▸ WHAT IS BEING ASKED: Could you return, exactly as written, only the lines from the one holding "binary representation and" through the final line of the records below?

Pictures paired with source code
○ ○ ○ ○ ○ ○ ○
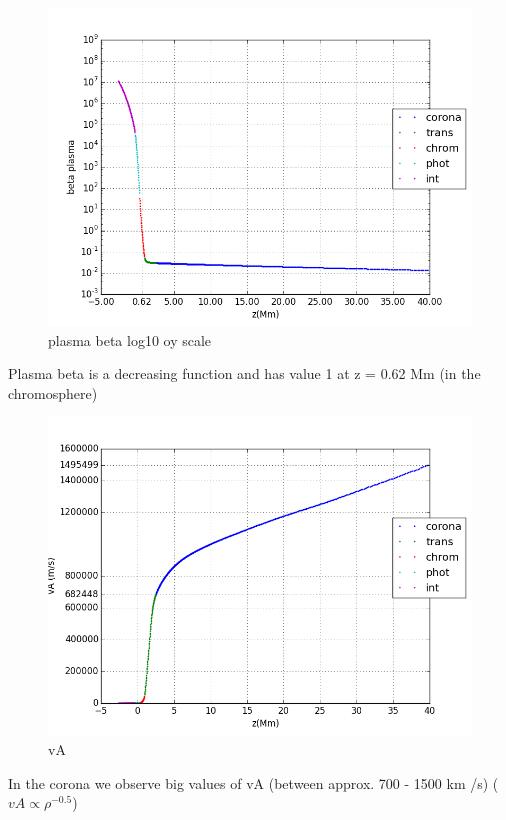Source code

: \documentclass[10pt]{book}
\begin{document}
\begin{figure}[H]
 \centering
 \includegraphics[scale=0.5]{fromFileLogScale3.png}
 \caption{plasma beta log10 oy scale}
\end{figure}

Plasma beta is a decreasing function and has value 1 at z = 0.62 Mm (in the chromosphere) 

\begin{figure}[H]
 \centering
 \includegraphics[scale=0.5]{fromFile4.png}
 \caption{vA}
\end{figure}

In the corona  we observe big values of vA  (between approx. 700 - 1500 km /s) ($vA \propto \rho^{-0.5}$) 
\end{document}
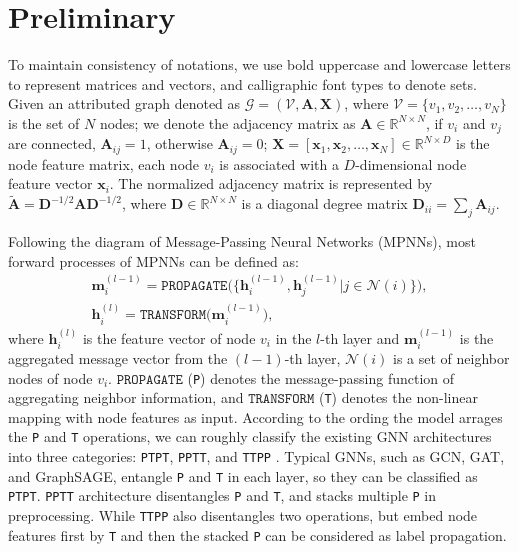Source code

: \section{Preliminary}

 To maintain consistency of notations, we use bold uppercase and lowercase letters to represent matrices and vectors, and calligraphic font types to denote sets. Given an attributed graph denoted as $\mathcal{G}=(\mathcal{V},\mathbf{A}, \mathbf{X})$, where $\mathcal{V}=\{v_1,v_2,\ldots,v_N\}$ is the set of $N$ nodes; we denote the adjacency matrix as $\mathbf{A}\in\mathbb{R}^{N\times N}$, if $v_i$ and $v_j$ are connected, $\mathbf{A}_{ij}=1$, otherwise $\mathbf{A}_{ij}=0$; $\mathbf{X}=[\mathbf{x}_1,\mathbf{x}_2,\ldots,\mathbf{x}_N]\in\mathbb{R}^{N\times D}$ is the node feature matrix, each node $v_i$ is associated with a $D$-dimensional node feature vector $\mathbf{x}_i$. The normalized adjacency matrix is represented by $\tilde{\mathbf{A}}=\mathbf{D}^{-1/2}\mathbf{A}\mathbf{D}^{-1/2}$, where $\mathbf{D}\in\mathbb{R}^{N\times N}$ is a diagonal degree matrix $\mathbf{D}_{ii}=\sum_j\mathbf{A}_{ij}$.

 Following the diagram of Message-Passing Neural Networks (MPNNs), most forward processes of MPNNs can be defined as:
\begin{gather}
    \mathbf{m}_i^{(l-1)}=\texttt{PROPAGATE}\big(\big\{\mathbf{h}_i^{(l-1)},\mathbf{h}_j^{(l-1)}|j\in\mathcal{N}(i)\big\}\big),\\
    \mathbf{h}_i^{(l)}=\texttt{TRANSFORM}\big(\mathbf{m}_i^{(l-1)}\big),
\end{gather}
where $\mathbf{h}_i^{(l)}$ is the feature vector of node $v_i$ in the $l$-th layer and $\mathbf{m}_i^{(l-1)}$ is the aggregated message vector from the $(l-1)$-th layer, $\mathcal{N}(i)$ is a set of neighbor nodes of node $v_i$. $\texttt{PROPAGATE}$ (\texttt{P}) denotes the message-passing function of aggregating neighbor information, and $\texttt{TRANSFORM}$ (\texttt{T}) denotes the non-linear mapping with node features as input. 
According to the ording the model arrages the \texttt{P} and \texttt{T} operations, we can roughly classify the existing GNN architectures into three categories: \texttt{PTPT}, \texttt{PPTT}, and \texttt{TTPP} \cite{zhang2022model}. Typical GNNs, such as GCN, GAT, and GraphSAGE, entangle \texttt{P} and \texttt{T} in each layer, so they can be classified as \texttt{PTPT}. \texttt{PPTT} architecture disentangles \texttt{P} and \texttt{T}, and stacks multiple \texttt{P} in preprocessing. While \texttt{TTPP} also disentangles two operations, but embed node features first by \texttt{T} and then the stacked \texttt{P} can be considered as label propagation.

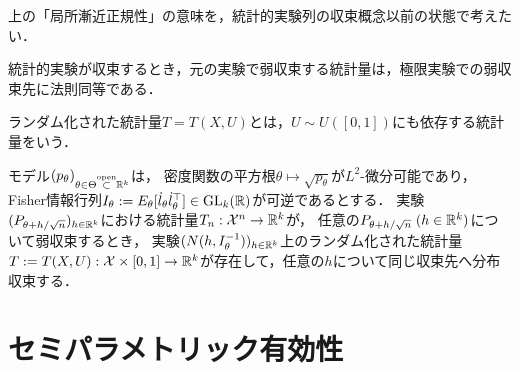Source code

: \documentclass[uplatex,dvipdfmx]{jsreport}
\begin{document}
\begin{tcolorbox}[colframe=ForestGreen, colback=ForestGreen!10!white,breakable,colbacktitle=ForestGreen!40!white,coltitle=black,fonttitle=\bfseries\sffamily,
title=]
    上の「局所漸近正規性」の意味を，統計的実験列の収束概念以前の状態で考えたい．

\end{tcolorbox}

\begin{discussion}
    統計的実験が収束するとき，元の実験で弱収束する統計量は，極限実験での弱収束先に法則同等である．
\end{discussion}

\begin{definition}
    ランダム化された統計量$T=T(X,U)$とは，$U\sim U([0,1])$にも依存する統計量をいう．
\end{definition}

\begin{theorem}[局所漸近正規性の十分条件]
    モデル$(p_\theta)_{\theta\in\Theta\overset{\mathrm{open}}{\subset}\mathbb{R}^k}$は，
    密度関数の平方根$\theta\mapsto\sqrt{p_\theta}$が$L^2$-微分可能であり，Fisher情報行列$I_\theta:=E_\theta[\dot{l}_\theta\dot{l}_\theta^\top]\in\mathrm{GL}_k(\mathbb{R})$が可逆であるとする．
    実験$(P_{\theta+h/\sqrt{n}})_{h\in\mathbb{R}^k}$における統計量$T_n:\mathcal{X}^n\to\mathbb{R}^k$が，
    任意の$P_{\theta+h/\sqrt{n}}\;(h\in\mathbb{R}^k)$について弱収束するとき，
    実験$(N(h,I^{-1}_{\theta}))_{h\in\mathbb{R}^k}$上のランダム化された統計量$T:=T(X,U):\mathcal{X}\times[0,1]\to\mathbb{R}^k$が存在して，任意の$h$について同じ収束先へ分布収束する．
\end{theorem}

\chapter{セミパラメトリック有効性}
\end{document}
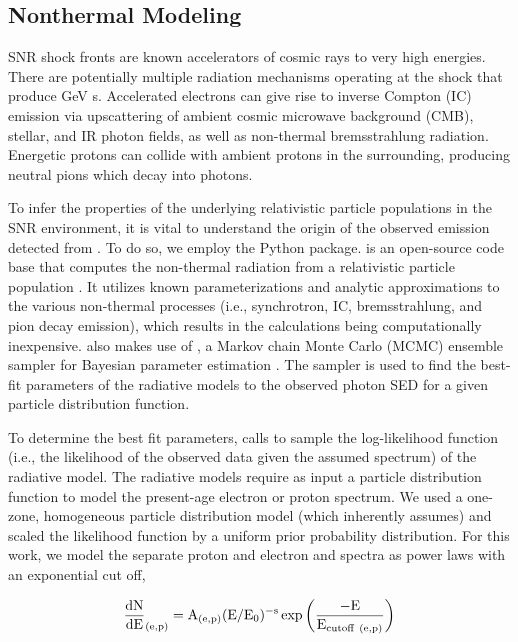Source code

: \subsection{Nonthermal Modeling}\label{G150:naima}


SNR shock fronts are known accelerators of cosmic rays to very high energies. There are potentially multiple radiation mechanisms operating at the shock that produce GeV \gam{}s. Accelerated electrons can give rise to inverse Compton (IC) emission via upscattering of ambient cosmic microwave background (CMB), stellar, and IR photon fields, as well as non-thermal bremsstrahlung radiation. Energetic protons can collide with ambient protons in the surrounding, producing neutral pions which decay into \gam{} photons. 

To infer the properties of the underlying relativistic particle populations in the SNR environment, it is vital to understand the origin of the observed \gam{} emission detected from  \Gone{}. To do so, we employ the \nai{} Python package. \nai{} is an open-source code base that computes the non-thermal radiation from a relativistic particle population \citep{Zabalza15}. It utilizes known parameterizations and analytic approximations to the various non-thermal processes (i.e., synchrotron, IC, bremsstrahlung, and pion decay emission), which results in the calculations being computationally inexpensive. \nai{} also makes use of \emc{}, a Markov chain Monte Carlo (MCMC) ensemble sampler for Bayesian parameter estimation \citep{Foreman13}. The sampler is used to find the best-fit parameters of the radiative models to the observed photon SED for a given particle distribution function. 

To determine the best fit parameters, \nai{} calls \emc{} to sample the log-likelihood function (i.e., the likelihood of the observed data given the assumed spectrum) of the radiative model. The radiative models require as input a particle distribution function to model the present-age electron or proton spectrum. We used a one-zone, homogeneous particle distribution model (which \nai{} inherently assumes) and scaled the likelihood function by a uniform prior probability distribution. For this work, we model the separate proton and electron and spectra as power laws with an exponential cut off,

\begin{equation}\label{eq:ecpl}
	{\rm \frac{dN}{dE}_{(e,p)} = A_{(e,p)} (E / E_0) ^{-s} \exp {\bigg ( }\frac{- E}{ E_{cutoff~(e,p)}}{\bigg)}}
\end{equation}


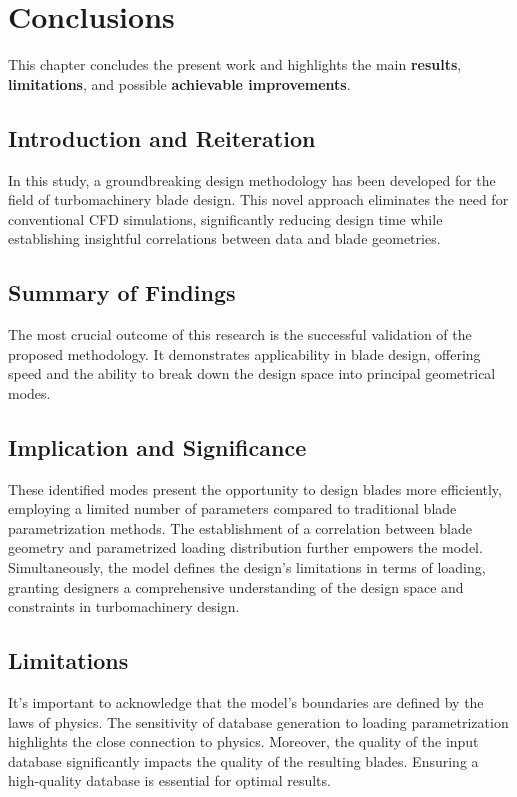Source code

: \chapter{Conclusions}

This chapter concludes the present work and highlights the main \textbf{results}, \textbf{limitations}, and possible \textbf{achievable improvements}.

\section{Introduction and Reiteration}

In this study, a groundbreaking design methodology has been developed for the field of turbomachinery blade design. This novel approach eliminates the need for conventional CFD simulations, significantly reducing design time while establishing insightful correlations between data and blade geometries.

\section{Summary of Findings}

The most crucial outcome of this research is the successful validation of the proposed methodology. It demonstrates applicability in blade design, offering speed and the ability to break down the design space into principal geometrical modes.

\section{Implication and Significance}

These identified modes present the opportunity to design blades more efficiently, employing a limited number of parameters compared to traditional blade parametrization methods. The establishment of a correlation between blade geometry and parametrized loading distribution further empowers the model. Simultaneously, the model defines the design's limitations in terms of loading, granting designers a comprehensive understanding of the design space and constraints in turbomachinery design.

\section{Limitations}

It's important to acknowledge that the model's boundaries are defined by the laws of physics. The sensitivity of database generation to loading parametrization highlights the close connection to physics. Moreover, the quality of the input database significantly impacts the quality of the resulting blades. Ensuring a high-quality database is essential for optimal results.

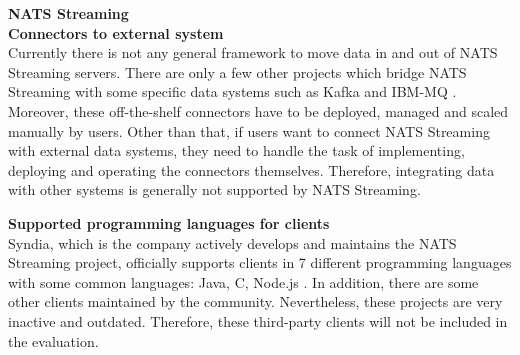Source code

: \large \textbf{NATS Streaming}\\
\normalsize
\textbf{Connectors to external system}\\
Currently there is not any general framework to move data in and out of NATS Streaming servers. There are only a few other projects which bridge NATS Streaming with some specific data systems such as Kafka and IBM-MQ \cite{natsclientsconnectors}. Moreover, these off-the-shelf connectors have to be deployed, managed and scaled manually by users. Other than that, if users want to connect NATS Streaming with external data systems, they need to handle the task of implementing, deploying and operating the connectors themselves. Therefore, integrating data with other systems is generally not supported by NATS Streaming. 

\textbf{Supported programming languages for clients}\\
Syndia, which is the company actively develops and maintains the NATS Streaming project, officially supports clients in 7 different programming languages with some common languages: Java, C, Node.js \cite{natsclientsconnectors}. In addition, there are some other clients maintained by the community. Nevertheless, these projects are very inactive and outdated. Therefore, these third-party clients will not be included in the evaluation.      
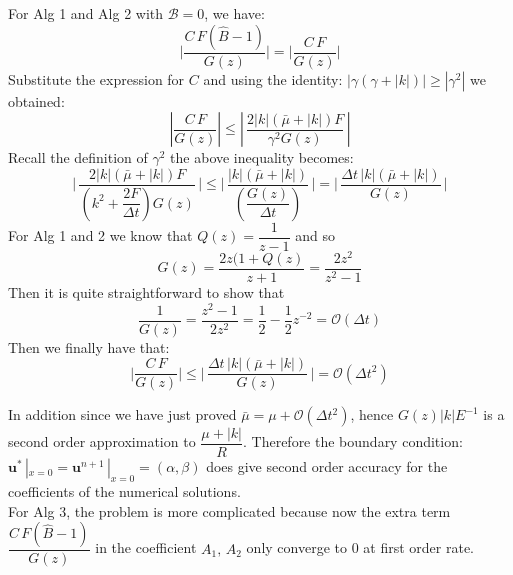 For Alg 1 and Alg 2 with $\mathcal{B} = 0$, we have:
\begin{equation*}
\vert \dfrac{C\,F(\hat{B} -1)}{G(z)}\vert = \vert \dfrac{C\,F}{G(z)}\vert
\end{equation*}
Substitute the expression for $C$ and using the identity: $| \gamma (\gamma + |k|) | \geqslant |\gamma^2|$ we obtained:
\begin{equation*}
|\dfrac{C\,F}{G(z)}| \leqslant |\,\dfrac{2|k|(\bar{\mu}+|k|)F}{\gamma^2G(z)}\,|
\end{equation*}
Recall the definition of $\gamma^2$ the above inequality becomes:
\begin{equation*}
\Biggl|\,\dfrac{2|k|(\bar{\mu}+|k|)F}{\left(k^2+ \dfrac{2F}{\Delta t}\right) G(z)}\,\Biggr| \leqslant \Biggl|\,\dfrac{|k|(\bar{\mu}+|k|)}{\left(\dfrac{G(z)}{\Delta t}\right)}\,\Biggr| = \Biggl|\,\dfrac{\Delta t \,|k|(\bar{\mu}+|k|)}{G(z)}\,\Biggr| 
\end{equation*}
For Alg 1 and 2 we know that $Q(z) = \dfrac{1}{z-1}$ and so
\begin{equation*}
G(z) = \dfrac{2z(1+Q(z)}{z+1} = \dfrac{2z^2}{z^2-1}
\end{equation*}
Then it is quite straightforward to show that 
\begin{equation*}
\dfrac{1}{G(z)} = \dfrac{z^2-1}{2z^2} = \dfrac{1}{2} - \dfrac{1}{2}z^{-2} = \mathcal{O}(\Delta t)
\end{equation*}
Then we finally have that:
\begin{equation}
\Biggl|\dfrac{C\,F}{G(z)}\Biggr| \leqslant \Biggl|\,\dfrac{\Delta t \,|k|(\bar{\mu}+|k|)}{G(z)}\,\Biggr| = \mathcal{O}(\Delta t^2)
\end{equation}

In addition since we have just proved $\bar{\mu} = \mu + \mathcal{O} (\Delta t^2)$, hence $G(z) |k|E^{-1}$ is a second order approximation to $\dfrac{\mu + |k|}{R} $. Therefore the boundary condition: $\textbf{u}^* \,|_{x=0} = \textbf{u}^{n+1}\,|_{x=0} = (\alpha,\beta)$ does give second order accuracy for the coefficients of the numerical solutions.\\

For Alg 3, the problem is more complicated because now the extra term $\dfrac{C \, F(\hat{B} - 1)}{G(z)}$ in the coefficient $A_1,\,A_2$ only converge to 0 at first order rate. \\


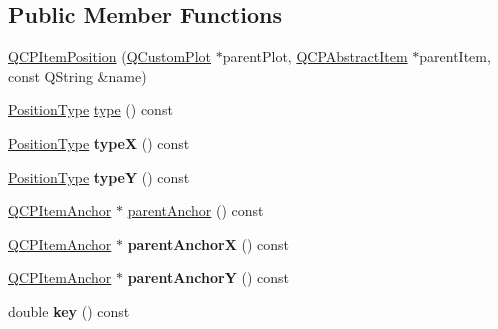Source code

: \subsection*{Public Member Functions}
\begin{DoxyCompactItemize}
\item 
\mbox{\hyperlink{class_q_c_p_item_position_a6519a552bd9766354644ec24d1f26622}{Q\+C\+P\+Item\+Position}} (\mbox{\hyperlink{class_q_custom_plot}{Q\+Custom\+Plot}} $\ast$parent\+Plot, \mbox{\hyperlink{class_q_c_p_abstract_item}{Q\+C\+P\+Abstract\+Item}} $\ast$parent\+Item, const Q\+String \&name)
\item 
\mbox{\hyperlink{class_q_c_p_item_position_aad9936c22bf43e3d358552f6e86dbdc8}{Position\+Type}} \mbox{\hyperlink{class_q_c_p_item_position_abfd74d86bd799306ce0295ffe433bdfc}{type}} () const
\item 
\mbox{\label{class_q_c_p_item_position_a1415911868835701c04250566bfc681d}} 
\mbox{\hyperlink{class_q_c_p_item_position_aad9936c22bf43e3d358552f6e86dbdc8}{Position\+Type}} {\bfseries typeX} () const
\item 
\mbox{\label{class_q_c_p_item_position_ae47bac6f679c58f9e1c78dc63d56f331}} 
\mbox{\hyperlink{class_q_c_p_item_position_aad9936c22bf43e3d358552f6e86dbdc8}{Position\+Type}} {\bfseries typeY} () const
\item 
\mbox{\hyperlink{class_q_c_p_item_anchor}{Q\+C\+P\+Item\+Anchor}} $\ast$ \mbox{\hyperlink{class_q_c_p_item_position_a0a87f9dce1af6cc9b510785991bcf1c6}{parent\+Anchor}} () const
\item 
\mbox{\label{class_q_c_p_item_position_a605cb8b2cf6044d3d03cb1a894faf98a}} 
\mbox{\hyperlink{class_q_c_p_item_anchor}{Q\+C\+P\+Item\+Anchor}} $\ast$ {\bfseries parent\+AnchorX} () const
\item 
\mbox{\label{class_q_c_p_item_position_aa40afec791a4339b09572922ca425ec2}} 
\mbox{\hyperlink{class_q_c_p_item_anchor}{Q\+C\+P\+Item\+Anchor}} $\ast$ {\bfseries parent\+AnchorY} () const
\item 
\mbox{\label{class_q_c_p_item_position_a6fc519f1b73722a8d0cff7d4d647407e}} 
double {\bfseries key} () const
\item 
\mbox{\label{class_q_c_p_item_position_acfcf86f840a7366a4299bff593d5d636}} 

\end{DoxyCompactItemize}
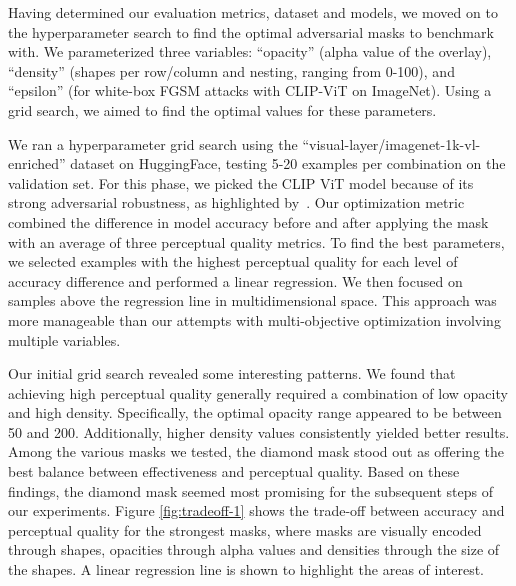 \documentclass[a4paper, oneside]{discothesis}
\begin{document}
Having determined our evaluation metrics, dataset and models, we moved on to the hyperparameter search to find the optimal adversarial masks to benchmark with. We parameterized three variables: ``opacity'' (alpha value of the overlay), ``density'' (shapes per row/column and nesting, ranging from 0-100), and ``epsilon'' (for white-box FGSM attacks with CLIP-ViT on ImageNet). Using a grid search, we aimed to find the optimal values for these parameters.

We ran a hyperparameter grid search using the ``visual-layer/imagenet-1k-vl-enriched'' dataset on HuggingFace, testing 5-20 examples per combination on the validation set. For this phase, we picked the CLIP ViT model because of its strong adversarial robustness, as highlighted by~\cite{wang2024roz}. Our optimization metric combined the difference in model accuracy before and after applying the mask with an average of three perceptual quality metrics. To find the best parameters, we selected examples with the highest perceptual quality for each level of accuracy difference and performed a linear regression. We then focused on samples above the regression line in multidimensional space. This approach was more manageable than our attempts with multi-objective optimization involving multiple variables.

Our initial grid search revealed some interesting patterns. We found that achieving high perceptual quality generally required a combination of low opacity and high density. Specifically, the optimal opacity range appeared to be between 50 and 200. Additionally, higher density values consistently yielded better results. Among the various masks we tested, the diamond mask stood out as offering the best balance between effectiveness and perceptual quality. Based on these findings, the diamond mask seemed most promising for the subsequent steps of our experiments. Figure \ref{fig:tradeoff-1} shows the trade-off between accuracy and perceptual quality for the strongest masks, where masks are visually encoded through shapes, opacities through alpha values and densities through the size of the shapes. A linear regression line is shown to highlight the areas of interest.
\end{document}
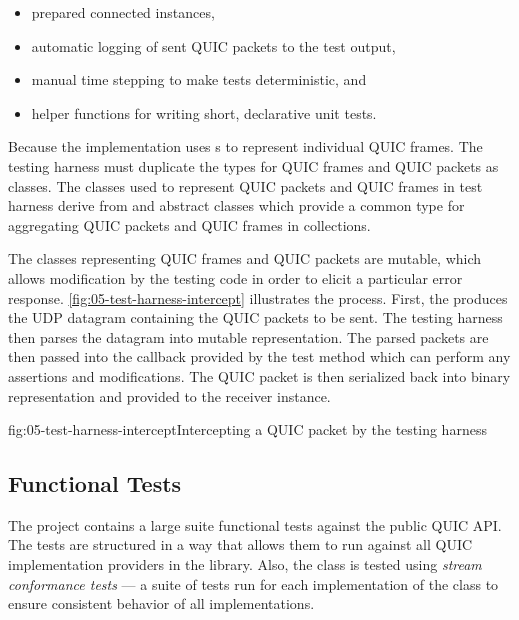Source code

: \begin{itemize}

  \item prepared connected \ManagedQuicConnection{} instances,

  \item automatic logging of sent QUIC packets to the test output,

  \item manual time stepping to make tests deterministic, and

  \item helper functions for writing short, declarative unit tests.

\end{itemize}

Because the \ManagedQuicConnection{} implementation uses s to represent
individual QUIC frames. The testing harness must duplicate the types for QUIC frames and QUIC
packets as classes. The classes used to represent QUIC packets and QUIC frames in test harness
derive from  and  abstract classes which provide a common type
for aggregating QUIC packets and QUIC frames in collections.

The classes representing QUIC frames and QUIC packets are mutable, which allows modification by the
testing code in order to elicit a particular error response. \autoref{fig:05-test-harness-intercept}
illustrates the process. First, the \ManagedQuicConnection{} produces the UDP datagram containing
the QUIC packets to be sent. The testing harness then parses the datagram into mutable
representation. The parsed packets are then passed into the callback provided by the test method
which can perform any assertions and modifications. The QUIC packet is then serialized back into
binary representation and provided to the receiver \ManagedQuicConnection{} instance.

\begin{myFigure}{fig:05-test-harness-intercept}{Intercepting a QUIC packet by the testing harness}

  \resizebox{\textwidth}{!}{}

\end{myFigure}

\subsection{Functional Tests}

The  project contains a large suite functional tests against the public
QUIC API. The tests are structured in a way that allows them to run against all QUIC implementation
providers in the library. Also, the \QuicStream{} class is tested using \textit{stream conformance
  tests} --- a suite of tests run for each implementation of the \Stream{} class to ensure consistent
behavior of all implementations.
○ ○ ○ ○ ○ ○ ○
▸ FINAL ANSWER:
binary representation and provided to the receiver \ManagedQuicConnection{} instance.

\begin{myFigure}{fig:05-test-harness-intercept}{Intercepting a QUIC packet by the testing harness}

  \resizebox{\textwidth}{!}{}

\end{myFigure}

\subsection{Functional Tests}

The  project contains a large suite functional tests against the public
QUIC API. The tests are structured in a way that allows them to run against all QUIC implementation
providers in the library. Also, the \QuicStream{} class is tested using \textit{stream conformance
  tests} --- a suite of tests run for each implementation of the \Stream{} class to ensure consistent
behavior of all implementations.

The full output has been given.